Taryel Aharis is known as many things — sorcerer, traitor, villain… genocidal maniac. But more often than not, he is called simply the Destroyer.

CHAPTER1

Ahot midday sun hung in the sky. Ruellian Delara squinted, pulling her brimmed hat lower on her head. The stiffly woven brim was so wide that it impeded her vision, but it didn’t matter. She was focused on what lay at her feet.

Dig Site 33 was one of the Cornelian Tower’s smaller sites. It was certainly the smallest that Ru had worked on — a cluster of dwellings, probably once a farmstead; it was a manageable expanse of building-shaped holes in the dirt, bits of wall protruding from the ground here and there.

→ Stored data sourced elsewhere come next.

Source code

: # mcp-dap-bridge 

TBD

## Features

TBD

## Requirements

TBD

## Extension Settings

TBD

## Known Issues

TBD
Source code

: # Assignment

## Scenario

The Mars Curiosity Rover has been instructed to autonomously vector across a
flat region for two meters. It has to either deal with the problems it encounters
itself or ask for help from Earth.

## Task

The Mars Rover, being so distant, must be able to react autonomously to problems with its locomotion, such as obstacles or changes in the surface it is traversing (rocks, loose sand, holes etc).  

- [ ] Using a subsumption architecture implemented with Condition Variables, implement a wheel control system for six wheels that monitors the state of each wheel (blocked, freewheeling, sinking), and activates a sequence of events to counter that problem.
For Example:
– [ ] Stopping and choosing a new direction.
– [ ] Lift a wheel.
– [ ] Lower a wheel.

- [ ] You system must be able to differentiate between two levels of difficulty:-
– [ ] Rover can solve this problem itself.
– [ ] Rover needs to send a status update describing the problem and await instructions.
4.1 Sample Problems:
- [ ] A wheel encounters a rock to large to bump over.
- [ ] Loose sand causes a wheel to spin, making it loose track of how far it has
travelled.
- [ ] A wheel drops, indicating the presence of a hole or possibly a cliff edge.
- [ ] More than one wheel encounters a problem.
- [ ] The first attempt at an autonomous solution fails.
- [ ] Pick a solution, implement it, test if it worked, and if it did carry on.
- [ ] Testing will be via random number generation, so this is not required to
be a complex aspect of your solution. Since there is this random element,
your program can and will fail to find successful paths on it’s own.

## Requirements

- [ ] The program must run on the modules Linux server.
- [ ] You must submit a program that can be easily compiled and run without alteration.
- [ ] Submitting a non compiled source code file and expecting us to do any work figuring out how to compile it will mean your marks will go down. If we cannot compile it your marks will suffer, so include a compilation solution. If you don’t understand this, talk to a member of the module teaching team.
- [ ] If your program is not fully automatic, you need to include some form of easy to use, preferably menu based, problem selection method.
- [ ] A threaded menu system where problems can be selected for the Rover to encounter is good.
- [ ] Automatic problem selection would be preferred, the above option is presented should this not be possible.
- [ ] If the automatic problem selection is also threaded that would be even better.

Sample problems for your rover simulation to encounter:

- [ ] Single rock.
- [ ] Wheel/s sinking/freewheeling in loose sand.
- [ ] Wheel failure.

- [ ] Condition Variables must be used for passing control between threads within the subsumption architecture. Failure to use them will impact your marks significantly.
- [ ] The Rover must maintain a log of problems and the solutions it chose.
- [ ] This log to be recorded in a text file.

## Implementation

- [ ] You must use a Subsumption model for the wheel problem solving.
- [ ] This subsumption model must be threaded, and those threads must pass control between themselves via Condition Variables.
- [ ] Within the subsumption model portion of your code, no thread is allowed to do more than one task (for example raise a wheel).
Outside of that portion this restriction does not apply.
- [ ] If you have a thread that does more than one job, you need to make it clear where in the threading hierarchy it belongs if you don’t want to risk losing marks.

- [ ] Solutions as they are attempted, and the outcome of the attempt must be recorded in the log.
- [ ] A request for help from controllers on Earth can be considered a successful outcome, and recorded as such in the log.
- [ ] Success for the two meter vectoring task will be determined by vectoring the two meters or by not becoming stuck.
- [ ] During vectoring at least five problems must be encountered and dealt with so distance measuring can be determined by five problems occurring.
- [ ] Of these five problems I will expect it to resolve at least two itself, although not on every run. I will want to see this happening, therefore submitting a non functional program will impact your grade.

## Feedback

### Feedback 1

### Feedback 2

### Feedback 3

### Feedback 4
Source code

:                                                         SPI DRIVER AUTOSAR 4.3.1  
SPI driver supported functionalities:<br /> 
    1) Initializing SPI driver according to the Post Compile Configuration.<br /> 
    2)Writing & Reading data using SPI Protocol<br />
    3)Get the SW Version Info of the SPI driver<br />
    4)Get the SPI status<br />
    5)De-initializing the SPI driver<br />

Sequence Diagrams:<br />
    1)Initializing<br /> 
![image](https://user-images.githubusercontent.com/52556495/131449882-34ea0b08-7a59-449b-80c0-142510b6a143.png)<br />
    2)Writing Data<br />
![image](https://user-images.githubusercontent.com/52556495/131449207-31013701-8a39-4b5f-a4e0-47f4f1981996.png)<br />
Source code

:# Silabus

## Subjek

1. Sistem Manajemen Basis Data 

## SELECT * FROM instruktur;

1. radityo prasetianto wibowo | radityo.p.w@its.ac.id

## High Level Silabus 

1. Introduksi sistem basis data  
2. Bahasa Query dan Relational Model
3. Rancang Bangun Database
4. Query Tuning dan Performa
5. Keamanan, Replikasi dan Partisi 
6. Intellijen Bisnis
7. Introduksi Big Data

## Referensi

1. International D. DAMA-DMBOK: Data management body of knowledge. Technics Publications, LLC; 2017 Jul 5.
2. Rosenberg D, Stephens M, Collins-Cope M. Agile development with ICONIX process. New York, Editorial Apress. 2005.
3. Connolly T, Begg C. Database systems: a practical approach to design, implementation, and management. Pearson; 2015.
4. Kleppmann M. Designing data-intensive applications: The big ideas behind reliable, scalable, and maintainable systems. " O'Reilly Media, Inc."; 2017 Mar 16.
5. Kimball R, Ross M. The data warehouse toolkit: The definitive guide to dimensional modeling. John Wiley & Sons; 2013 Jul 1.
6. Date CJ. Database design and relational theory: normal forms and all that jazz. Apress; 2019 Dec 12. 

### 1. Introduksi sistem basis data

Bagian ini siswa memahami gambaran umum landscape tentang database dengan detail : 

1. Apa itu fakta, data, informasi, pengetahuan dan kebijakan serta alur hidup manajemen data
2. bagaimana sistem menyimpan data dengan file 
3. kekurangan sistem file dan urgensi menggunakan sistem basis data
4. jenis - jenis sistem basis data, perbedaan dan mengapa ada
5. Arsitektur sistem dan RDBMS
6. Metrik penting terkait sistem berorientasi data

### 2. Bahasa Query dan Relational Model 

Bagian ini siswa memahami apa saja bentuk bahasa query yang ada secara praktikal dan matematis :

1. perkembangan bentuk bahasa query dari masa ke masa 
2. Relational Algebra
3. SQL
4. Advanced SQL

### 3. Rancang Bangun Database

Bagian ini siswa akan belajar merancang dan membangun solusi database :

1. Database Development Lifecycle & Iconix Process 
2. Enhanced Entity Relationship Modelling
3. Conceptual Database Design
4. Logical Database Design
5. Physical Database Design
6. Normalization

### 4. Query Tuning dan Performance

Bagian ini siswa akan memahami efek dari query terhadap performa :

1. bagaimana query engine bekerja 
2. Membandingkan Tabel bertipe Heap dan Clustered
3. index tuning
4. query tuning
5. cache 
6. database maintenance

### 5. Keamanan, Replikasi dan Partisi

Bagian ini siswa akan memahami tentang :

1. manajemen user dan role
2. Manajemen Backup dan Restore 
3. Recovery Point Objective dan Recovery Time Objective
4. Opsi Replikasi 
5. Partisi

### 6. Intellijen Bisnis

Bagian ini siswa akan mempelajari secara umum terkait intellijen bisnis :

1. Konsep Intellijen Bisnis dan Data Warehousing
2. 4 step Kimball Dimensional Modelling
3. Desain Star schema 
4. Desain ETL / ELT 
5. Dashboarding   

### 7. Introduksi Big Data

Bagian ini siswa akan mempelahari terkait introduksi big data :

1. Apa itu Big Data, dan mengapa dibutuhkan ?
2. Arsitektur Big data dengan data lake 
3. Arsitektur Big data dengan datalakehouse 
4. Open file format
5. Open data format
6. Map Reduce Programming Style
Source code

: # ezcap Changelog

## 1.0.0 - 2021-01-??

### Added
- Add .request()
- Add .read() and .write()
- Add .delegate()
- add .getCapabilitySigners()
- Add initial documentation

Ru was crouched over an item she had just unearthed from the “ancient soils,” as Professor Thorne loved to call it. One of several professors at the Tower, he looked at the Tower’s archaeological digs as a source of amusement rather than serious scientific discovery. To him, and many other academics who studied at the Cornelian Tower, true learning came in the form of books and experiments. History had its uses, but progress…thatwas the future of science.

Ru, meanwhile, had always loved getting her hands dirty. She relished the grime under her fingernails, the hot sun on her back, the way soil fell away from curved vases, bowls, and plates, all shapes in the earth. Almost as if they were waiting for her — vessels that told stories, held memories long forgotten.

To Ru, there was a magic to the discovery of ancient lives. There was power in the souls that had come before. Connections were everywhere — energy flowed through every living being, the electric buzz of a nervous system, its billions of neurons firing. The beat of a heart. The clench and stretch of muscles.

But her love of history, of the ancient denizens of Navenie, went deeper than the notes she scribbled with charcoal, the sketches she made in her notebooks.

Ru now held her latest discovery, a large squat vase, and turned it slowly in dirt-caked hands. Even after centuries in the ground, it was in shockingly good shape. She couldn’t begin to tell its original color. She would need to clean it first, gently and with purpose. But the vase was mostly whole, only a few shards were missing, a rarity among ancient artifacts.

This was Ru’s fifth vase of Dig Site 33. She strongly believed that she’d been assigned to excavate a cellar of some kind. Perhaps herbs and spices had been stored here, in these vases. Or maybe, whoever had lived here in this farmstead was also a potter.

Maybe, Ru imagined, with the fervor only a true academic could feel with such a thought, every room in the house would contain similar items. A house of vases.

She would know soon enough. After she finished excavating what she thought was the cellar, she would move on to the next room. The thought of that centuries-old dirt waiting for her, concealing stories and histories, filled her with a low hum of excitement.